Read to Speak Spanish™ is a part of Reading 633™

 La pirámide del sol, Teotihuacán, México

La pirámide del sol, Teotihuacán, México


Reading 633 is an organization that promotes true acquisition of world languages through comprehensible input. We help language teachers flourish as CI instructors by providing coaching and world-class materials, saving them countless hours of time and energy. We directly help students by creating comprehensible, relevant, and engaging media.

The Author

My name is Andrew Snider, and I am a husband, father, friend, teacher and author. I am drawn to excellence and love to explore new ways of doing things. I have been teaching Spanish at the college level for the last five years, but I got my start in the language more than fifteen years ago in middle school. I wasn't the best student in the world, and that's why I believe I am living proof that comprehensible input is the way to acquire a language.

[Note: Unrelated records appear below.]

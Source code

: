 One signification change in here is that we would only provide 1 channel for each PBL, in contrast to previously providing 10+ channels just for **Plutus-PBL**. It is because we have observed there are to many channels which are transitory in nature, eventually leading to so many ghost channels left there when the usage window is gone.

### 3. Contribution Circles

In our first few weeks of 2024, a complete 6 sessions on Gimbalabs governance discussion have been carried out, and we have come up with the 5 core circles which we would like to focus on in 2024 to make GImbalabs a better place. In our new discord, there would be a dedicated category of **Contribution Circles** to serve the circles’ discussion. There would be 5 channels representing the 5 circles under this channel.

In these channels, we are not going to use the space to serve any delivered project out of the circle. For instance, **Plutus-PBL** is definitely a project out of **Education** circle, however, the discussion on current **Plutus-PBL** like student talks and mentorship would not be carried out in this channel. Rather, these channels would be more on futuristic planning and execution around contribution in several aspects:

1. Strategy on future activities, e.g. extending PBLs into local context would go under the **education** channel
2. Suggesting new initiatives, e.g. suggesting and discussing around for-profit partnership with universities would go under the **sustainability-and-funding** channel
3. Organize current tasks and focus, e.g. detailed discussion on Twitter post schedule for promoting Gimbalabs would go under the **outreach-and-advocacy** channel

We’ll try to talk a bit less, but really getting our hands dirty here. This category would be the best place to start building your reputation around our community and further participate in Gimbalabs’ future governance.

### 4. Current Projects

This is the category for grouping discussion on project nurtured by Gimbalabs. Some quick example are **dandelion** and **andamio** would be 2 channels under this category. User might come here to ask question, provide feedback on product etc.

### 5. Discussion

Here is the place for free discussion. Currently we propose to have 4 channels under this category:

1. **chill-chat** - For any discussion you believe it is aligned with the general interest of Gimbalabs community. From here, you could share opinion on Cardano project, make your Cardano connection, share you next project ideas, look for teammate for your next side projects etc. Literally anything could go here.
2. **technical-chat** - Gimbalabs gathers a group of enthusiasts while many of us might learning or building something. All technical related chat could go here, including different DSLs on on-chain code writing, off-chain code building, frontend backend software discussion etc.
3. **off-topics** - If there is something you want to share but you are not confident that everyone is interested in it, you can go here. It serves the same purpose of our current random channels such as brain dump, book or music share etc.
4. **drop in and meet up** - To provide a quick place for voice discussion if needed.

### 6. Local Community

I started taking high school Spanish in 2001, and for an entire year I learned in a traditional way. We used the textbook, listened to CDs I couldn't understand, took grammar tests — all the usual suspects. I did okay in the class, but didn't really learn all that much Spanish.

In 2002 everything changed for me. I got into a level II class with a different teacher who used stories and daily comprehensible input to drive acquisition, rather than the textbook. For the next two years I acquired tons of Spanish by hearing, reading, and retelling stories. I didn't know it at the time, but my teacher made a lifelong impact on me by using highly comprehensible language in his classroom.

In college Spanish was my easiest subject, mainly because other students didn't have the advantage of a CI instructor like I did. Since then, I studied abroad in Quito, Ecuador and earned an M.A. in Spanish Language and Culture from Washington State University (Go Cougs!).

I stumbled across TPRS© by accident. I was looking for information on TPR (Total Physical Response), a technique my brilliant high school teacher used to help us acquire vocabulary. I was floored by the elegance of it all. I spent the next couple years reading as much as I could and I was able to attend a workshop (do this, by the way). My teaching has improved and, more importantly, my students now benefit from an environment that allows them to explore the language in a more natural way.

I have seen firsthand the power of comprehensible language both as a student and as a teacher. Because of these experiences, I now use stories as a main vehicle for providing CI to students. I am convinced that hearing, reading and retelling stories is the best way to acquire language. Reading and storytelling really work as a method of acquisition, and they work really well.